(Records excerpted from a collection)
----

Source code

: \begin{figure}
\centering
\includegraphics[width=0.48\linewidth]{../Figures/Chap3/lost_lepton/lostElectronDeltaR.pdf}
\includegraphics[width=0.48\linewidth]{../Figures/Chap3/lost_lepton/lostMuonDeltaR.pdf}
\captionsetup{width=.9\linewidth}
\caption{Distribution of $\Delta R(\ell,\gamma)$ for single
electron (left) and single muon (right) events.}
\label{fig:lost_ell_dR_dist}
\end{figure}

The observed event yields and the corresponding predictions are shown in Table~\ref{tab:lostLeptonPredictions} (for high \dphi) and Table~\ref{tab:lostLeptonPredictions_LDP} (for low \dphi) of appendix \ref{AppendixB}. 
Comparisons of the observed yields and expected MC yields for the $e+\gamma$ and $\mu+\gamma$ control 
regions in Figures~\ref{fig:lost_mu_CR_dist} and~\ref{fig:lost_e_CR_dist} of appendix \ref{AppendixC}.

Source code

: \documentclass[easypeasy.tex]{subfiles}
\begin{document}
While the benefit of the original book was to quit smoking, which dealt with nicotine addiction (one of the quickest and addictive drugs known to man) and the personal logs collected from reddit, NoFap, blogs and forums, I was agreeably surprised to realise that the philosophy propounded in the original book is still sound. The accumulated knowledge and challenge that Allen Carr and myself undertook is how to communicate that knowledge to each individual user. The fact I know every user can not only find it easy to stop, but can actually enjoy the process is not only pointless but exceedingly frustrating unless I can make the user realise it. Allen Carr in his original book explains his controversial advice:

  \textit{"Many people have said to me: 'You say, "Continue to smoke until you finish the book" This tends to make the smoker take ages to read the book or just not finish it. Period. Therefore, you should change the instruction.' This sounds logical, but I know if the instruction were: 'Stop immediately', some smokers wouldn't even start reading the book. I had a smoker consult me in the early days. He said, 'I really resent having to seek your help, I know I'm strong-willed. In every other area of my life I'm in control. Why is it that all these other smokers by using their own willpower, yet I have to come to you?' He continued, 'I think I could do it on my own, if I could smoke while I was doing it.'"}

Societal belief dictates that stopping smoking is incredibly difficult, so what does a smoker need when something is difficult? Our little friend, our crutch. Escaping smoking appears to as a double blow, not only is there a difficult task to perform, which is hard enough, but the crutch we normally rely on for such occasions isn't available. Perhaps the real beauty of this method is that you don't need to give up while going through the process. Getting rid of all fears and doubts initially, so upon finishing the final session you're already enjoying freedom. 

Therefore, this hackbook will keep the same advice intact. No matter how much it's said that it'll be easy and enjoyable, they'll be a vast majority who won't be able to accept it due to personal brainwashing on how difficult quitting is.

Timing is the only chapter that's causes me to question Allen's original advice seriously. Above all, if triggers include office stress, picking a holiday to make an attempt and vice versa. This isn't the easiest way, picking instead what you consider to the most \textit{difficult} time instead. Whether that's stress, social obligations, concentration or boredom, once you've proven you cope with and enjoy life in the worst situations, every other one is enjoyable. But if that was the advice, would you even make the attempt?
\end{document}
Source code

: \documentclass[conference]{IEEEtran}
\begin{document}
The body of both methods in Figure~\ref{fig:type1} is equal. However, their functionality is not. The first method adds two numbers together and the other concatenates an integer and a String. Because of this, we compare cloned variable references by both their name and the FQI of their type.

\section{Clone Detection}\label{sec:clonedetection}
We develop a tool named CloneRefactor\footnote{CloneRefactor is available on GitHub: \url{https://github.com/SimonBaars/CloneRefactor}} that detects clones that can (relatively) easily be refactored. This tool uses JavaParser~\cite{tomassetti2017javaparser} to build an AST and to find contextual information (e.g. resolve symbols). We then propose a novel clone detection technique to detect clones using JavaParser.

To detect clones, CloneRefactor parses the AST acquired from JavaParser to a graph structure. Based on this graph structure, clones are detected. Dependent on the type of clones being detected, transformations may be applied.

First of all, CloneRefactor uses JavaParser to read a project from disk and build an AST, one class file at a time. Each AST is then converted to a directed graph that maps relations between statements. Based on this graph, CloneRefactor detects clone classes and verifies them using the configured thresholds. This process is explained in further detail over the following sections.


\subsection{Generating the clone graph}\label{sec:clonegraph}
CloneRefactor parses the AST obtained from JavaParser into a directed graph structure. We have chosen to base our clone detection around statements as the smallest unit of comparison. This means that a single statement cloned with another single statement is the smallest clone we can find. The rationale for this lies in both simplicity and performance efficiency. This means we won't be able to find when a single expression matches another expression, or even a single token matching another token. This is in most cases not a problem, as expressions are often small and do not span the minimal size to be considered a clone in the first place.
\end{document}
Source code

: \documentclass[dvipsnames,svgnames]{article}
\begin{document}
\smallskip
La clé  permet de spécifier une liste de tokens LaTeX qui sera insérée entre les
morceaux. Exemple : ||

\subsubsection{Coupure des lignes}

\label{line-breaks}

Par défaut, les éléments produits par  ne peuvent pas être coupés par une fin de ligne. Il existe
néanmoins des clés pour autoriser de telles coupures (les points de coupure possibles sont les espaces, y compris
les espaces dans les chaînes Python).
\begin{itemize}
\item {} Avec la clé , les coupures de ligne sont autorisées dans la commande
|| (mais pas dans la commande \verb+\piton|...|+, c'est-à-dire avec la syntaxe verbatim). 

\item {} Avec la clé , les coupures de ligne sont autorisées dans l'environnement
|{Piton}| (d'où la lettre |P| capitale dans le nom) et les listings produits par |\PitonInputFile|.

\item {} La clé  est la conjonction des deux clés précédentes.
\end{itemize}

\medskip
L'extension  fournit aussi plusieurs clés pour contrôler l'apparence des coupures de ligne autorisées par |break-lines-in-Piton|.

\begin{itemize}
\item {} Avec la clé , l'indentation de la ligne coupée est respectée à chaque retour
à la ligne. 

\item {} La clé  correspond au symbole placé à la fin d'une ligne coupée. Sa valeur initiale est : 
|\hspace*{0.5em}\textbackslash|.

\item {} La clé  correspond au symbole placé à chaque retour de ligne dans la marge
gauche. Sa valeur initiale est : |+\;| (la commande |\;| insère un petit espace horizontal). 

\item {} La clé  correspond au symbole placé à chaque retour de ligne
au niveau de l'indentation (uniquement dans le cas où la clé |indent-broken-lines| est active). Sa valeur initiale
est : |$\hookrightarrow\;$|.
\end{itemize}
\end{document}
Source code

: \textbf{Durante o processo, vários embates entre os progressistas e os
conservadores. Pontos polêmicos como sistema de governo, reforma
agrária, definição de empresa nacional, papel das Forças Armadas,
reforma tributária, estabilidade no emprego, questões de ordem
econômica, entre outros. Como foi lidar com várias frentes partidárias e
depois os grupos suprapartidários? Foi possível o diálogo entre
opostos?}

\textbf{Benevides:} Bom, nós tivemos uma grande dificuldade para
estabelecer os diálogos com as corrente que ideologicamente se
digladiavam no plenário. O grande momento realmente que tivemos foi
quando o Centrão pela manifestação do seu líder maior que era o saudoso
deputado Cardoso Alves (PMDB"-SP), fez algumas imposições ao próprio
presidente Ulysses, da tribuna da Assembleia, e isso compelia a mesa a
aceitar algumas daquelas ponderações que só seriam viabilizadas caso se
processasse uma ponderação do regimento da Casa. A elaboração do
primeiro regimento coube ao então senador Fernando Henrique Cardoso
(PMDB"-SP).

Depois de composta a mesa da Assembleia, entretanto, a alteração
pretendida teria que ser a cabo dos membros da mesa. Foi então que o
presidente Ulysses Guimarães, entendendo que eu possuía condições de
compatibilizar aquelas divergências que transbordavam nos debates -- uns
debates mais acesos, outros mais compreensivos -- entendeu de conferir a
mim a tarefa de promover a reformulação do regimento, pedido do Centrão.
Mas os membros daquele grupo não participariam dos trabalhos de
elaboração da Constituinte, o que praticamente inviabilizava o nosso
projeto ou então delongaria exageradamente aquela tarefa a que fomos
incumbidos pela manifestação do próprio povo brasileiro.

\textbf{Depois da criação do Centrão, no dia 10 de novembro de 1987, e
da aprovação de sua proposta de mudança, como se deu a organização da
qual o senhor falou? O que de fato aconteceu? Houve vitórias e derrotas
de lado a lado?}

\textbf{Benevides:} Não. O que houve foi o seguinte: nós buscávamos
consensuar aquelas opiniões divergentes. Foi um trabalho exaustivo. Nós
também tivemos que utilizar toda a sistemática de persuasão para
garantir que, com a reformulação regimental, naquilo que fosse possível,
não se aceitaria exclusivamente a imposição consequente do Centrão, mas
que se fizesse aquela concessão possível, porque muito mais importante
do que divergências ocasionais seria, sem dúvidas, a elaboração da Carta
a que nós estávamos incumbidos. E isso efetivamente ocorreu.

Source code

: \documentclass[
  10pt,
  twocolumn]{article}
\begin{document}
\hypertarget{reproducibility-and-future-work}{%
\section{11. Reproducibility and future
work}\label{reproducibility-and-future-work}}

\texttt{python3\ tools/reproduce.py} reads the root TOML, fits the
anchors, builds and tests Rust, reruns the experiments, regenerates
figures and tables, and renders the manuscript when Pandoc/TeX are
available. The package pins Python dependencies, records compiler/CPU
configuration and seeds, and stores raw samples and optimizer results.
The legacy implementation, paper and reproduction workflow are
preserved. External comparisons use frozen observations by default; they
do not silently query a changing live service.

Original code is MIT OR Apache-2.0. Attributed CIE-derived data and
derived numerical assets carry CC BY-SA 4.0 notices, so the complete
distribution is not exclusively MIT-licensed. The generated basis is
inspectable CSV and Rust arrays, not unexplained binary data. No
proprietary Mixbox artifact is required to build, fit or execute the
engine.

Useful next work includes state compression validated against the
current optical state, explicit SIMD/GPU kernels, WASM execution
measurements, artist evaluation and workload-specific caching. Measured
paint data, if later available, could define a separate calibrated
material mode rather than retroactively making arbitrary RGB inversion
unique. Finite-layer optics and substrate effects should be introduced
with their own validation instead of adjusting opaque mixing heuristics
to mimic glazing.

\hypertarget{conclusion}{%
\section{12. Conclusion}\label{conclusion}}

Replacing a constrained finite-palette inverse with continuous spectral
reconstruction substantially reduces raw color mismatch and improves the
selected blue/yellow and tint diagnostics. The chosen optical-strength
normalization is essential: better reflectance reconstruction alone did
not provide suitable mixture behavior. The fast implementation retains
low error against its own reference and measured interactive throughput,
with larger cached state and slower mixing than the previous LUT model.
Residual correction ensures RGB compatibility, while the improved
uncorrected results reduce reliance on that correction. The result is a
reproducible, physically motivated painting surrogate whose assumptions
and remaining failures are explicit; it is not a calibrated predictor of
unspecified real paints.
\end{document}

----

» Work item
From the entries, find how many lines contain "which" and give the number alone.

» Task answer
2